The first groups of Hungarian immigrants came to settle in Cana­da in the mid-1880s.  Before then only individual or small parties of Hungarians strayed to Canada’s shores. These pre-1880 arrivals were either visitors or were sojourners who did not intend to settle permanently in what before 1763 used to be known as New France, and after that year as British North America.

The Magyar newcomers who came in 1885 and 1886 were direc­ted by Canadian authorities to the newly-opened Canadian West. We should remember that the Canadian Pacific Railway, Canada’s first trans-continental transportation link, was completed just at that time. The Hun­garians who came then were originally peasants or agricultural labourers and arrived from the United States where they had gone to work a few years earlier to the coal-mining regions of Pennsylvania and Ohio. They had been promised that on the Canadian Prairies they could get free land and could return to their original lifestyle of cultivating the soil.

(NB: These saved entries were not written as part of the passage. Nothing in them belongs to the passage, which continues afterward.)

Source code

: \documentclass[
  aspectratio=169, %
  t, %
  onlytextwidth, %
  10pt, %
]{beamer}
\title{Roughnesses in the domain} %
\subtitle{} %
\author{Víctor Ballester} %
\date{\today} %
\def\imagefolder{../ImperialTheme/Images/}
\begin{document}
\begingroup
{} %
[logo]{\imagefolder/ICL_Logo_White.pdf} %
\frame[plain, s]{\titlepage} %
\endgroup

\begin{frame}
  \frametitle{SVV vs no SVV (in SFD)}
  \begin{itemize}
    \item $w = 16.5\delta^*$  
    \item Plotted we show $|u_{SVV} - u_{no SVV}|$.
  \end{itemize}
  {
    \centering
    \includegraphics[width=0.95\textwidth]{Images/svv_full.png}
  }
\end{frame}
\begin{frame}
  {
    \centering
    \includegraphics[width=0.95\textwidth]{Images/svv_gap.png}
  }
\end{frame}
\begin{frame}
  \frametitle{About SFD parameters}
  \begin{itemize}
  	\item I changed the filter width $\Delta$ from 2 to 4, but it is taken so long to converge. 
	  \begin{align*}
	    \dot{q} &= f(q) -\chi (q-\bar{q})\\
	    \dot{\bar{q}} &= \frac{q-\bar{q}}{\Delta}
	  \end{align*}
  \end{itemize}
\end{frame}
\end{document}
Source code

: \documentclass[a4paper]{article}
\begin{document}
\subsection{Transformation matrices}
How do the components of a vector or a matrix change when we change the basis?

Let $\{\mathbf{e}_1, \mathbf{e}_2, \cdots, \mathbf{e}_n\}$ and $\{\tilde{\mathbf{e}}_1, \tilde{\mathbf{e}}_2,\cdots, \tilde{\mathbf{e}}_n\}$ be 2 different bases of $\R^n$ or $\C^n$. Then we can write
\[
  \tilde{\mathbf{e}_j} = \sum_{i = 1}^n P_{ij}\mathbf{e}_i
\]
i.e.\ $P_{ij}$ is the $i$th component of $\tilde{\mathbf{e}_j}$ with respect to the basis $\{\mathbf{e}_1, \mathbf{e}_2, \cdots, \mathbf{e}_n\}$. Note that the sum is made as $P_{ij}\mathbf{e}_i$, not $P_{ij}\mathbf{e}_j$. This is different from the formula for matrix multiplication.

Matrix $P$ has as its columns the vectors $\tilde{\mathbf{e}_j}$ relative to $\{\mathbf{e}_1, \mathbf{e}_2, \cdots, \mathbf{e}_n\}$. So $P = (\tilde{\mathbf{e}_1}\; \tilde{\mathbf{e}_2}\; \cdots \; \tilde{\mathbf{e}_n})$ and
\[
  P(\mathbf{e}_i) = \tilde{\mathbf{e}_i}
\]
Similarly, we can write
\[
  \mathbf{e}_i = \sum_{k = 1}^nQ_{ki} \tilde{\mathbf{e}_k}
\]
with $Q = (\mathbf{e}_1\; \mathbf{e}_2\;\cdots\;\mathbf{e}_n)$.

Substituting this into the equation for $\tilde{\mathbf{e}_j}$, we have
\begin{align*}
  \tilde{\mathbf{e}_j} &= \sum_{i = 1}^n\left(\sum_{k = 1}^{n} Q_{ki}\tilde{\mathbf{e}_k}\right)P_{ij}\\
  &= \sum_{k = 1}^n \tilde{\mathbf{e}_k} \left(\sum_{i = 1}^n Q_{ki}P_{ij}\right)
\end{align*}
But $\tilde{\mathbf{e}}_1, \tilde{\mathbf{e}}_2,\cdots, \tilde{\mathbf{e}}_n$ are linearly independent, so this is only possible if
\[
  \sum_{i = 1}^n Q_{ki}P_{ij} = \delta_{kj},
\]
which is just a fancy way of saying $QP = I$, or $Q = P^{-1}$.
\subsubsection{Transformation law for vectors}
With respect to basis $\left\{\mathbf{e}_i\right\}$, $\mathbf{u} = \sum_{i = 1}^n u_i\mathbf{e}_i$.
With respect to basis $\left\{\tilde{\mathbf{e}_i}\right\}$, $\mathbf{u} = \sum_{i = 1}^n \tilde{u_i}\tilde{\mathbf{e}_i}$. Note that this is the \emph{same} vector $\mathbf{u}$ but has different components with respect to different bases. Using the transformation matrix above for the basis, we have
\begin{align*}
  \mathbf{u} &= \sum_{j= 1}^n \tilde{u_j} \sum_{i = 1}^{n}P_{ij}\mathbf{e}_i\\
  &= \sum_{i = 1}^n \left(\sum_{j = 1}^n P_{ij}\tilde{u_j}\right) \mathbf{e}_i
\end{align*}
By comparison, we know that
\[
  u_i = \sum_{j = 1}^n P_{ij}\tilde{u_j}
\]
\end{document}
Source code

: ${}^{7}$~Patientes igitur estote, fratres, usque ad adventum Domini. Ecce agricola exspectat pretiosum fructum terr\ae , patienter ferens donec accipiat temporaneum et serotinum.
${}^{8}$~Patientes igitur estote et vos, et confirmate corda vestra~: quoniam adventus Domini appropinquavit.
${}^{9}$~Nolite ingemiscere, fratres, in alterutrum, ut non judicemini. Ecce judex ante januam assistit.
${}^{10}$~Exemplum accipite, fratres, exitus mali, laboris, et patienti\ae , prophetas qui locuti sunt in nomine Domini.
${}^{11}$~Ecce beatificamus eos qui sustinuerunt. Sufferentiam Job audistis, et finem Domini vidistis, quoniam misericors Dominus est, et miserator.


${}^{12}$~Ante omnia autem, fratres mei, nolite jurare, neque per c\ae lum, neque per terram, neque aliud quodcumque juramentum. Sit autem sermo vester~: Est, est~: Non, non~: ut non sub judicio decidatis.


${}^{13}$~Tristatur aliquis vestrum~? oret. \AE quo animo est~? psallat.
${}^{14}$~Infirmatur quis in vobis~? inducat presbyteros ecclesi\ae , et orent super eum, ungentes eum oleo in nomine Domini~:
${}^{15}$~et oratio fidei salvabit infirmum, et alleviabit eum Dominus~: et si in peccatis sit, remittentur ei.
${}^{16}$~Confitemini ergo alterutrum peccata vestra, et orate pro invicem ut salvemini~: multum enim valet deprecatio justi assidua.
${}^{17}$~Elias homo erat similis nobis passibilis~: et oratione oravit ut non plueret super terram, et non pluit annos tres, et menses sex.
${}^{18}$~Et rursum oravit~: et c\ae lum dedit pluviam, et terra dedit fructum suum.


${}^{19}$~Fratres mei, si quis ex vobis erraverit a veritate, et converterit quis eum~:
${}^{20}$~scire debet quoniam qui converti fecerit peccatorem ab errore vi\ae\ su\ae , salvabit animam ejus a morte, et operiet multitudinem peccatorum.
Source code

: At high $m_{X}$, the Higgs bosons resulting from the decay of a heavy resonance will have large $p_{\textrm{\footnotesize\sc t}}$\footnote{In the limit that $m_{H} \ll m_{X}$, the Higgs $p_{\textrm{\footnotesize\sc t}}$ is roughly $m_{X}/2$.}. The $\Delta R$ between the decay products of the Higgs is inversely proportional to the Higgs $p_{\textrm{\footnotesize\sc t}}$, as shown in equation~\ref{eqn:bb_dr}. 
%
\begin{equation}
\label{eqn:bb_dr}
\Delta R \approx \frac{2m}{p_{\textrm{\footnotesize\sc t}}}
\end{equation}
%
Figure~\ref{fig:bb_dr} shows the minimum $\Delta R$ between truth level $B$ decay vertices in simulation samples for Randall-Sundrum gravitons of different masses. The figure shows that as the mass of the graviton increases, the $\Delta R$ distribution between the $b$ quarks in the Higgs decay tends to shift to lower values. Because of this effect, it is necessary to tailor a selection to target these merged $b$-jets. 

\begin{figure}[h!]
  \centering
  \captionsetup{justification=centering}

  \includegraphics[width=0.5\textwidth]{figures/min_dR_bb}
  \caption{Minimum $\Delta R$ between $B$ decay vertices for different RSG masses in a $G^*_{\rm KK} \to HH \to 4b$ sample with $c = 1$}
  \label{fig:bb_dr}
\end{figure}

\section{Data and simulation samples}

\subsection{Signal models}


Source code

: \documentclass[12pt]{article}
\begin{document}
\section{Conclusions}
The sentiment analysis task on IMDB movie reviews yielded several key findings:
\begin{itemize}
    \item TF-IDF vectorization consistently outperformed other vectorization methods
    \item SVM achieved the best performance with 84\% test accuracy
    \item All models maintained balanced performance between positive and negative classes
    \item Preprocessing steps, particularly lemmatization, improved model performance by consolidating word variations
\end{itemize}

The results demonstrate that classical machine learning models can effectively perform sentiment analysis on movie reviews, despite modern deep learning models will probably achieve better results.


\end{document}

The pioneer farming communities these early Hungarian arrivals founded did not prosper for long. It was only about a decade later, when peasant immigrants began arriving in Canada directly from Hungary’s villages, that the first viable Hungarian farming colonies became established in this country. By 1905 a few of them had even begun prospering.

The Dominion of Canada, as Canada became known in 1867 when some of Britain’s North American colonies joined in a confederation of their own, was still a young country in 1905. Until that year it consisted of only seven provinces. A mere generation earlier the Canadian West, that vast stretch of land from Lake Superior to the Pacific Coast, had been mostly devoid of population, in particular of agricultural settlers. While the more fertile regions of the prairies had started filling up by the end of the century, urban development was still lagging behind.  At the time of the fourth Canadian population census in 1901, no urban centre between Winnipeg (population 42,340) and Vancouver (population 29,432) was inhabited by over 5,000 people. Edmonton and Calgary came close, Regina had a population of only 2,249, and Saskatoon, a mere 113.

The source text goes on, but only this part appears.